The incident threatens to overshadow talks between Iran and global powers in Vienna today about Iran’s nuclear ambitions.
“Behind this scene are the American and British intelligence apparatus and there will have to be retaliatory measures to punish them,” Mr Jafari said, according to the ISNA news agency.
“(Jundollah leader Abdolmalek Rigi) himself and his plans are undoubtedly under the umbrella and the protection of these organisations… He is supported by them and without doubt he is acting under their orders and plans.”
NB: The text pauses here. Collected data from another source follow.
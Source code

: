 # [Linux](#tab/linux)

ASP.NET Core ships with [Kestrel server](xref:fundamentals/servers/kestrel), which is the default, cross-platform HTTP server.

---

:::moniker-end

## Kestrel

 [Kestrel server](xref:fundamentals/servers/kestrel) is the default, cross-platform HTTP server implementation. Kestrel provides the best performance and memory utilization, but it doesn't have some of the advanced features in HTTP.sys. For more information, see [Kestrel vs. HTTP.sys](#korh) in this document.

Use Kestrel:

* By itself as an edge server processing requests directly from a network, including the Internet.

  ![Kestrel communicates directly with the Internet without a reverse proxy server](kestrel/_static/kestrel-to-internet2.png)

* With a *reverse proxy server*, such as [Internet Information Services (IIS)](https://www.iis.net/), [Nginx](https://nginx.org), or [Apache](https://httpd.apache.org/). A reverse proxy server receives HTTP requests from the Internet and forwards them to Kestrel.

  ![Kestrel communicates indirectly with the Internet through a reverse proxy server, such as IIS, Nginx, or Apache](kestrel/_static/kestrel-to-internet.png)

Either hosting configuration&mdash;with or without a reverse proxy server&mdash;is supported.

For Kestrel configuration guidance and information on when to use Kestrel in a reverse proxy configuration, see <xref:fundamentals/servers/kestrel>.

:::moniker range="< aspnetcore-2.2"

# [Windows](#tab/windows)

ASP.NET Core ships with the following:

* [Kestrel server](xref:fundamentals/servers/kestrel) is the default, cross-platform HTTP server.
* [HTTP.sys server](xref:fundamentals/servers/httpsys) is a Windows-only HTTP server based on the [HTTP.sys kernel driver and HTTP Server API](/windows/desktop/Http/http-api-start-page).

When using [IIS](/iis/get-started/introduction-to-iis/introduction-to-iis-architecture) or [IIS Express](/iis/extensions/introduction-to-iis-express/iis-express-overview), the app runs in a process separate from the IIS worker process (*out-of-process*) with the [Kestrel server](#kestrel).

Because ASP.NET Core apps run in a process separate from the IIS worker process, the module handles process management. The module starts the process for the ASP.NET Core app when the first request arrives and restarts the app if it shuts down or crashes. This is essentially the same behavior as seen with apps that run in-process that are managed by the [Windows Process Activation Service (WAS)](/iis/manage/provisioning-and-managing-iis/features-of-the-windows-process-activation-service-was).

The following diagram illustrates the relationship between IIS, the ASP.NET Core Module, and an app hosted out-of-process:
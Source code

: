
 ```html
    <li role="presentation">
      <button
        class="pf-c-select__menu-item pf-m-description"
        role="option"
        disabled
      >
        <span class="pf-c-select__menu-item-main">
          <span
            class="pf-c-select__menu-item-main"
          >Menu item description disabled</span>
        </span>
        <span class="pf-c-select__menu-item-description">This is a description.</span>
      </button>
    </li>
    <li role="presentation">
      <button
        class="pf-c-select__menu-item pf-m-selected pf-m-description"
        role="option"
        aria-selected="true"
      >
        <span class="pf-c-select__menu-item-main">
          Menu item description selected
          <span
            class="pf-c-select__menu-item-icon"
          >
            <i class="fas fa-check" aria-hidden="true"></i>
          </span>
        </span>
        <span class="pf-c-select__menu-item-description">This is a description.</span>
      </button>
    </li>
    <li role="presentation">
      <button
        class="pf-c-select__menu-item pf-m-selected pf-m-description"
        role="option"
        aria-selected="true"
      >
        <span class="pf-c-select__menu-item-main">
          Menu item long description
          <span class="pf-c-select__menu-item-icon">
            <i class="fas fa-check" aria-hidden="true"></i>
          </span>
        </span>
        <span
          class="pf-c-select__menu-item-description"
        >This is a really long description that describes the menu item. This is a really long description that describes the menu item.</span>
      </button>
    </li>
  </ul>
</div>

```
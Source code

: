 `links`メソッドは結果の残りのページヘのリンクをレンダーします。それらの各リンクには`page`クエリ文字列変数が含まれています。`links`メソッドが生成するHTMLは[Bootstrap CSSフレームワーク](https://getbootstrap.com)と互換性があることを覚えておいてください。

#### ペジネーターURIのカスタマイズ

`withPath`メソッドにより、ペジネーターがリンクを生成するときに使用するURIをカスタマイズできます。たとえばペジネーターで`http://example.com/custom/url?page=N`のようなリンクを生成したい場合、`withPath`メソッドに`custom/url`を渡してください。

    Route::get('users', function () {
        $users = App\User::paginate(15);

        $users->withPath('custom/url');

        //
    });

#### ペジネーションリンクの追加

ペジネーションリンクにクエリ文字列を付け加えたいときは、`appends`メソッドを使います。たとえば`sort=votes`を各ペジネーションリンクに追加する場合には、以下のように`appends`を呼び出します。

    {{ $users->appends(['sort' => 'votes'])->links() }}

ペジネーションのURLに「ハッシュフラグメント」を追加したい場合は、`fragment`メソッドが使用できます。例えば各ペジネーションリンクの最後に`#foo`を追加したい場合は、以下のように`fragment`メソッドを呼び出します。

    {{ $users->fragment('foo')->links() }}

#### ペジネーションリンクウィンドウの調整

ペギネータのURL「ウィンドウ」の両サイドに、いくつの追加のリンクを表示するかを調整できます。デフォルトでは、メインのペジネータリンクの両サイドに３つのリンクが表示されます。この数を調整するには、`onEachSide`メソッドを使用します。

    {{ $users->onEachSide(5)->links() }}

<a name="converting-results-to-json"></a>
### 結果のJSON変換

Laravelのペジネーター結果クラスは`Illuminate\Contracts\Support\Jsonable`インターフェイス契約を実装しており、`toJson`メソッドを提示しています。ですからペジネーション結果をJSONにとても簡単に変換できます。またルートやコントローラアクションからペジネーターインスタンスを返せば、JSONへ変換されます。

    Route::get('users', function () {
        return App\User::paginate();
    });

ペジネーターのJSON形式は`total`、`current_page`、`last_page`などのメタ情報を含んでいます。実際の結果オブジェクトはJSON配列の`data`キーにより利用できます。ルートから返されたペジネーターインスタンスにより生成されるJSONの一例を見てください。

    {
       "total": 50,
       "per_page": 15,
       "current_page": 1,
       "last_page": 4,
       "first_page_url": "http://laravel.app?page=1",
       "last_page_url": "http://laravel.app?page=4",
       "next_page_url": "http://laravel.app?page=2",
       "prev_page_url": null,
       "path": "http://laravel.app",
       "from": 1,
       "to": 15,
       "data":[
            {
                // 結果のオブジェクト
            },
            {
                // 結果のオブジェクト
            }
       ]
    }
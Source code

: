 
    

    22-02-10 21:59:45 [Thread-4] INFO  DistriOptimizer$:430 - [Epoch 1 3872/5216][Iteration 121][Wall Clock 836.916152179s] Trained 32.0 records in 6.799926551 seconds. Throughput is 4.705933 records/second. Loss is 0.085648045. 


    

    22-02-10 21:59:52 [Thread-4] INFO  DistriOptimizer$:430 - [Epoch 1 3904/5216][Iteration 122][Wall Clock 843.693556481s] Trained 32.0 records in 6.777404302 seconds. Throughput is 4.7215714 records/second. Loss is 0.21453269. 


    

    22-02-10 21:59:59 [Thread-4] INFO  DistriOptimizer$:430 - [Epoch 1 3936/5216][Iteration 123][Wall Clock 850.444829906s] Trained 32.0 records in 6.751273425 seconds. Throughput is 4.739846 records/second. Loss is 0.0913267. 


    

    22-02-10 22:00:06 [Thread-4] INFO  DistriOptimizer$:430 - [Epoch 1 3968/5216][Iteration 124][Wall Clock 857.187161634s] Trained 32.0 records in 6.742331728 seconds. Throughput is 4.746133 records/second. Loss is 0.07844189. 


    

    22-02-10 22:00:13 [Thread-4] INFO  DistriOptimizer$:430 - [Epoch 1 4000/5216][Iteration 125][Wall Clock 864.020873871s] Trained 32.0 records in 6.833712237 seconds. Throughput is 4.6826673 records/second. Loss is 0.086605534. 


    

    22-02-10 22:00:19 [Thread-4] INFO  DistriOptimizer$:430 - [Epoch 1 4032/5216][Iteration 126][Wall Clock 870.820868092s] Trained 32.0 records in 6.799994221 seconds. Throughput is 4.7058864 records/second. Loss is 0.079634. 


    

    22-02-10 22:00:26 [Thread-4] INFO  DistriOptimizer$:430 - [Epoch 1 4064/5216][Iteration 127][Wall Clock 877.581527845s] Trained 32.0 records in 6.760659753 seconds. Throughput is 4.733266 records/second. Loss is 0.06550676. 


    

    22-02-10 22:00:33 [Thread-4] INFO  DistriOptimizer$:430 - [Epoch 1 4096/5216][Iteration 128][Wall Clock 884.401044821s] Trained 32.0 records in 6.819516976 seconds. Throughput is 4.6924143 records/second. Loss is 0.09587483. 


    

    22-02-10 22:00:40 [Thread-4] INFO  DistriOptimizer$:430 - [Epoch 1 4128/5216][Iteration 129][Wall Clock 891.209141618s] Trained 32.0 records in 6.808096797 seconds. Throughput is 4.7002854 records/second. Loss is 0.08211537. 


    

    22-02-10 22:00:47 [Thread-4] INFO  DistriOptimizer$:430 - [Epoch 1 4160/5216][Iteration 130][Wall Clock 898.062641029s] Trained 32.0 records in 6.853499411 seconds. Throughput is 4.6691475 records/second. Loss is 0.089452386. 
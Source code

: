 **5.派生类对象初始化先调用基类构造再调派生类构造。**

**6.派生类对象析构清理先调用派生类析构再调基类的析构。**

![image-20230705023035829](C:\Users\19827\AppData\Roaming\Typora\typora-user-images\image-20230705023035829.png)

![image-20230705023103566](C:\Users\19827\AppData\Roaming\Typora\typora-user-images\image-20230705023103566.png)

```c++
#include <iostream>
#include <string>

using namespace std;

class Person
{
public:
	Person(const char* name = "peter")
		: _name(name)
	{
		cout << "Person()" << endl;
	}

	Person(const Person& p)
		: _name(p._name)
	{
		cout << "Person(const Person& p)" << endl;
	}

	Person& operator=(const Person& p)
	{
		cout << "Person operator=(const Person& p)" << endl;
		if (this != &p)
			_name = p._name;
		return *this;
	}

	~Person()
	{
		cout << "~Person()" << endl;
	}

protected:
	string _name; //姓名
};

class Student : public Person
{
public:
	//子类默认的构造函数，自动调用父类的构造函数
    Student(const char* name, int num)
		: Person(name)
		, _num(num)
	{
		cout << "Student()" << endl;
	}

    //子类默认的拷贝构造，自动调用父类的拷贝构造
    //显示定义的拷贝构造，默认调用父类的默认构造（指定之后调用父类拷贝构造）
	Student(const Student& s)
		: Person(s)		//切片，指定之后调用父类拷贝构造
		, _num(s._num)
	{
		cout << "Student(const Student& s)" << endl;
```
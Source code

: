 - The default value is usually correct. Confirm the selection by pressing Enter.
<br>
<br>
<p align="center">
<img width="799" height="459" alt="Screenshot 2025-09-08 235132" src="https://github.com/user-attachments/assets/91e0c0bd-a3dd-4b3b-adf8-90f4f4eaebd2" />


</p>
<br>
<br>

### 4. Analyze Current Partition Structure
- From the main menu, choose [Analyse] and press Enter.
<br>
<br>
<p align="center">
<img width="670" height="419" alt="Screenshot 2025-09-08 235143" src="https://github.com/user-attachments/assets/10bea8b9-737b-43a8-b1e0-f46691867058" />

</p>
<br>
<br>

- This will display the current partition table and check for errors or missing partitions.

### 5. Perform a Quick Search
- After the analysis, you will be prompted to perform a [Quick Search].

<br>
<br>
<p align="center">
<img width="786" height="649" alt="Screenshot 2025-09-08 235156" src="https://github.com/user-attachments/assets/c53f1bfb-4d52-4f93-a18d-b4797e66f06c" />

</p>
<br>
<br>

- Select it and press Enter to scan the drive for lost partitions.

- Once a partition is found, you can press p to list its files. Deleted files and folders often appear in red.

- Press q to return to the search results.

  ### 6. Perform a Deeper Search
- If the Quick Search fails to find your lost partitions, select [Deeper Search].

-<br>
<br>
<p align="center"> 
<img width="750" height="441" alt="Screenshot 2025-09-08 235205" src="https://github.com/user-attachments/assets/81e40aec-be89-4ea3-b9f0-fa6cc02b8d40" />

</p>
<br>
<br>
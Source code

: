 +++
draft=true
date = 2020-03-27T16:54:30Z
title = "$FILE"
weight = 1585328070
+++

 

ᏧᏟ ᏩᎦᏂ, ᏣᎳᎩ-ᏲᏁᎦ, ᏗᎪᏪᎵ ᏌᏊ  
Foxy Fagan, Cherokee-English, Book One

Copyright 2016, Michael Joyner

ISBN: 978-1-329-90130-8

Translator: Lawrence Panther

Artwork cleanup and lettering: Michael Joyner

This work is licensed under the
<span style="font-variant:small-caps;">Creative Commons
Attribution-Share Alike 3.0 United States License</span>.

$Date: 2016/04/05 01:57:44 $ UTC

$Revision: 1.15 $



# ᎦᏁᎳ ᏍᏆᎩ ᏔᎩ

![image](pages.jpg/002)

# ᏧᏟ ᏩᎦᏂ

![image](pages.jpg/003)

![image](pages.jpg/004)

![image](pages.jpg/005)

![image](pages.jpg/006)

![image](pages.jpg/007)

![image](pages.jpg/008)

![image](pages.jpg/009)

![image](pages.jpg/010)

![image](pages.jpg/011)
Analysts say that in the latest atrocity, condemned by both the US and Britain, suspicions of foreign involvement have been aroused because of the accuracy of Jundollah’s intelligence that enabled it to target yesterday’s meeting of senior Guards officers and tribal leaders in Sistan-Baluchestan province, killing the deputy head of the Guards’ ground forces.
The suicide bomber detonated his bomb vest at the gate of a sports complex in the town of Pisheen as delegates arrived for a meeting to promote rapprochement between Sunnis and Shias. Two of the dead were employees of the state broadcaster IRIB, the company said.
General Mohammad Pakpour, commander of the Guards’ ground forces, told Iranian television that the bombers were trained by the West.
“The base of the terrorists and rebels has not been in Iran. They are trained by America and Britain in some of the neighbouring countries,” he said.
President Ahmadinejad of Iran has phoned Asif Ali Zardari, the Pakistani President, asking him to help find the perpetrators of the attack who he said were in Pakistan and needed to be “quickly confronted”.
“Iran and Pakistan have a brotherly relationship but the presence of terrorist elements in Pakistan is not justifiable,” Mr Ahmadinejad told Mr Zardari. “The Pakistani government should help to quickly arrest these criminals so they can punished.”
General Jafari said he was sending an Iranian delegation to Pakistan to deliver proof that Islamabad was supporting Rigi. “The delegation will ask for him (Rigi) to be handed over,” he said.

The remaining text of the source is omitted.